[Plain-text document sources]
------------------------

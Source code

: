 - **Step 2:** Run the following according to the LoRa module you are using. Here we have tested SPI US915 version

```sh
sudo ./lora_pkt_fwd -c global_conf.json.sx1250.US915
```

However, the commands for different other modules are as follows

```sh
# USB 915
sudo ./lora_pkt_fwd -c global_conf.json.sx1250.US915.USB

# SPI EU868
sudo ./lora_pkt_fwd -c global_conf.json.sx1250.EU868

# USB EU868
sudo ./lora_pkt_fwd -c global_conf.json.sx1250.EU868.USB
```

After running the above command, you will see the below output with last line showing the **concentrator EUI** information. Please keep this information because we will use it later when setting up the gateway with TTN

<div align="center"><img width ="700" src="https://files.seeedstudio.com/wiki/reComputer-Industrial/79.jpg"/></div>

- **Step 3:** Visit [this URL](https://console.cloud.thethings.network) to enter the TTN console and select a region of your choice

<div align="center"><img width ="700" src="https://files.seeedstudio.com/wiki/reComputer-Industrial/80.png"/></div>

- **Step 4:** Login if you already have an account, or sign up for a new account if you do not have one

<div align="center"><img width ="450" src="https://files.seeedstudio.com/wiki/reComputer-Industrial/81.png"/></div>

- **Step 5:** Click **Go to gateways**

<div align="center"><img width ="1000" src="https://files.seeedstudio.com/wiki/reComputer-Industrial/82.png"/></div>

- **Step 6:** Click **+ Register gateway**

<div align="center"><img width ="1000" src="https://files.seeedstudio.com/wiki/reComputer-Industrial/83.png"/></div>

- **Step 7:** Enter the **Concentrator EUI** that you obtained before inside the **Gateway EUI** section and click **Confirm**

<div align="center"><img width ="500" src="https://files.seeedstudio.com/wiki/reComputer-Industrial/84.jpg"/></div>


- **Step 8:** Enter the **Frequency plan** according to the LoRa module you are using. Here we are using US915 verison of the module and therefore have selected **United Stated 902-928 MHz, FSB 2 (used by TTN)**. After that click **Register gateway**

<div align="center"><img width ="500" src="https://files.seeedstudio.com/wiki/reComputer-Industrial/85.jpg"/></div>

------------------------

The lines above that hold "have" are the result; show every one of them.

: - **Step 2:** Run the following according to the LoRa module you are using. Here we have tested SPI US915 version
- **Step 4:** Login if you already have an account, or sign up for a new account if you do not have one
- **Step 8:** Enter the **Frequency plan** according to the LoRa module you are using. Here we are using US915 verison of the module and therefore have selected **United Stated 902-928 MHz, FSB 2 (used by TTN)**. After that click **Register gateway**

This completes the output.